Saved entries:
===

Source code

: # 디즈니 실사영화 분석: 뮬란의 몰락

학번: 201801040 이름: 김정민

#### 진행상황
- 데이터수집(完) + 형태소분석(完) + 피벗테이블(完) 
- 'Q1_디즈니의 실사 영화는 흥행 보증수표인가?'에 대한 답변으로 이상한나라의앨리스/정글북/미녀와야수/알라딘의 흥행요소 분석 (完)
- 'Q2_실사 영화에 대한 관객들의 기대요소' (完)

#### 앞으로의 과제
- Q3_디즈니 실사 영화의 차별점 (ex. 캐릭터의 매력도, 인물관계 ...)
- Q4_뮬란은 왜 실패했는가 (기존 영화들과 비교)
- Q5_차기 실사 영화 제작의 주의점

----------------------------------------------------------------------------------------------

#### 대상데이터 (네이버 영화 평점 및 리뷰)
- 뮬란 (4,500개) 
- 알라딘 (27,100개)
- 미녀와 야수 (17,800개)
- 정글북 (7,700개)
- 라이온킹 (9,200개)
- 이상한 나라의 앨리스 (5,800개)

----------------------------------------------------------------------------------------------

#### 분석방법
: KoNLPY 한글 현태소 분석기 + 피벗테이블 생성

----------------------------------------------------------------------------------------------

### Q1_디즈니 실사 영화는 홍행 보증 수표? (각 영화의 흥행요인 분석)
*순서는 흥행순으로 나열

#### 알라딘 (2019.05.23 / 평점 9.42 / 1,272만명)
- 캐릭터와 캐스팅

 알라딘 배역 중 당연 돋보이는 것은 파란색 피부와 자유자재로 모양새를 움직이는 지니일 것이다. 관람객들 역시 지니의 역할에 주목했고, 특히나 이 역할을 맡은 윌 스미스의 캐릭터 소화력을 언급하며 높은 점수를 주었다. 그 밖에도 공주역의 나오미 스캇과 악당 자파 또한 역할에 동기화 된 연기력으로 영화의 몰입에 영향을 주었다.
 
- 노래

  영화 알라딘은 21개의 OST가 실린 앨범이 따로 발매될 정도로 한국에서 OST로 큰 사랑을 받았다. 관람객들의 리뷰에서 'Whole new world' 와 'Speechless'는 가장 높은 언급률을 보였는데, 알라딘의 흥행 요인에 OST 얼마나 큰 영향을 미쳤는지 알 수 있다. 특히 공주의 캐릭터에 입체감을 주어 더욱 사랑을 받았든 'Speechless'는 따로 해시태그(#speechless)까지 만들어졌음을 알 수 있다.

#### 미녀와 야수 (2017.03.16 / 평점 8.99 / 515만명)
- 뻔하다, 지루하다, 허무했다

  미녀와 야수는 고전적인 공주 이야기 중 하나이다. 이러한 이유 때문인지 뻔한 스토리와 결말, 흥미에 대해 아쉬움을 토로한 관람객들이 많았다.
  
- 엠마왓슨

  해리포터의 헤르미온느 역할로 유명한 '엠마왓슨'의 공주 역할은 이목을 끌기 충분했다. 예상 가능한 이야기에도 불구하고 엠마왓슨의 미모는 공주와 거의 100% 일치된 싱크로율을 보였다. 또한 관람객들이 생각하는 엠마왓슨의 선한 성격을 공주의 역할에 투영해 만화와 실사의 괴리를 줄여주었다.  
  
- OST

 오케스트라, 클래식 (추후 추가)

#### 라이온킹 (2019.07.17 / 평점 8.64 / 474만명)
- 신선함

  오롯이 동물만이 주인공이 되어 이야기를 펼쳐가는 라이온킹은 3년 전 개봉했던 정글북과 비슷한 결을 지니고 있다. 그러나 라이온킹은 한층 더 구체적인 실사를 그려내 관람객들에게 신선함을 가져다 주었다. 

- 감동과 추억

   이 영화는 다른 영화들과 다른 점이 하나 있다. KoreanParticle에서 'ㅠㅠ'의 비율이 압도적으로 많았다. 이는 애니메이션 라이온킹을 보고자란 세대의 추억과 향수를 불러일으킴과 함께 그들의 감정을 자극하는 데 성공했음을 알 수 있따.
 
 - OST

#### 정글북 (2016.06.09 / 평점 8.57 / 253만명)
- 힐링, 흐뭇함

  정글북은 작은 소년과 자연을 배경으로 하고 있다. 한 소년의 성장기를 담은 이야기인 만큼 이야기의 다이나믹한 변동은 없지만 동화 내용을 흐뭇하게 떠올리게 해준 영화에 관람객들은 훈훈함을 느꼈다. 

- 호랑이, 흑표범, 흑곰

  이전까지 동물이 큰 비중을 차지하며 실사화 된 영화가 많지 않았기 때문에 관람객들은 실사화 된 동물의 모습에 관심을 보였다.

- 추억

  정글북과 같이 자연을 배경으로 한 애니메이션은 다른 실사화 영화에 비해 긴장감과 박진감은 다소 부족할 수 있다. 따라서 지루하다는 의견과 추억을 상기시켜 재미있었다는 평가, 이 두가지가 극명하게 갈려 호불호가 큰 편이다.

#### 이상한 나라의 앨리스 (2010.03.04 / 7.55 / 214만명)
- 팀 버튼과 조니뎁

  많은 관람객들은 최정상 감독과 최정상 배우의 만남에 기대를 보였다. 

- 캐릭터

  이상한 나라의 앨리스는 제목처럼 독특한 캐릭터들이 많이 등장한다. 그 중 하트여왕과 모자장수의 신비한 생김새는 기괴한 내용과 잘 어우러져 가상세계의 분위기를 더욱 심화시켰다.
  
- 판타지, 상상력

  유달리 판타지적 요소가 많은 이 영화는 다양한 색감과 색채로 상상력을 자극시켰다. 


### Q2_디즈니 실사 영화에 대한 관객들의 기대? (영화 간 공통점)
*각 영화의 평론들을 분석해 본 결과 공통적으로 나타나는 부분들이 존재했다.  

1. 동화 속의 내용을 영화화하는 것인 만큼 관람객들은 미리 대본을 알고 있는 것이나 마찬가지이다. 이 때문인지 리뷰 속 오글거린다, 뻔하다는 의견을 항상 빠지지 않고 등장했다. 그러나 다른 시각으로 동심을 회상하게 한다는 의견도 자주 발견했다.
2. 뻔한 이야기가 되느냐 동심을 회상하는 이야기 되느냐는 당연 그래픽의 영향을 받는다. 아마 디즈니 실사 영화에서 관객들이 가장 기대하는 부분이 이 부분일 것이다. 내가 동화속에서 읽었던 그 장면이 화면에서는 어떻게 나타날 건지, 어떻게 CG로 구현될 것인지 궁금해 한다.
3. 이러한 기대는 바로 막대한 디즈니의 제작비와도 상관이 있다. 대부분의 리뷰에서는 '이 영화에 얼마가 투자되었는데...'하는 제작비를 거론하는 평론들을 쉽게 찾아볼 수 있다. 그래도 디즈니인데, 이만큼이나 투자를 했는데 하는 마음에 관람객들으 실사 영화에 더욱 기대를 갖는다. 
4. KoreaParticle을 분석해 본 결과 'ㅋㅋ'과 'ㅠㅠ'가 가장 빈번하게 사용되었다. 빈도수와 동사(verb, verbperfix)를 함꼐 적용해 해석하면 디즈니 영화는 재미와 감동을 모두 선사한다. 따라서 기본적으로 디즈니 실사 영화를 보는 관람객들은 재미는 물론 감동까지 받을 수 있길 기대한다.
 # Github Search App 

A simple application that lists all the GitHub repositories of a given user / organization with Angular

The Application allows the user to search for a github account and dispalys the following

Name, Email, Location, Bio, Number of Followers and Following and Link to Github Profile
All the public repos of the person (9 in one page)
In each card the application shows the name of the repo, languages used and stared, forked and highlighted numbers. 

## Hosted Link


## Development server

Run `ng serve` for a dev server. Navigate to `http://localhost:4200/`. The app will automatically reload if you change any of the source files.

===

### WHAT THE EXERCISE ASKS
Look through the entries above and list every line containing "알라딘의".

### ANSWER
- 'Q1_디즈니의 실사 영화는 흥행 보증수표인가?'에 대한 답변으로 이상한나라의앨리스/정글북/미녀와야수/알라딘의 흥행요소 분석 (完)
  영화 알라딘은 21개의 OST가 실린 앨범이 따로 발매될 정도로 한국에서 OST로 큰 사랑을 받았다. 관람객들의 리뷰에서 'Whole new world' 와 'Speechless'는 가장 높은 언급률을 보였는데, 알라딘의 흥행 요인에 OST 얼마나 큰 영향을 미쳤는지 알 수 있다. 특히 공주의 캐릭터에 입체감을 주어 더욱 사랑을 받았든 'Speechless'는 따로 해시태그(#speechless)까지 만들어졌음을 알 수 있다.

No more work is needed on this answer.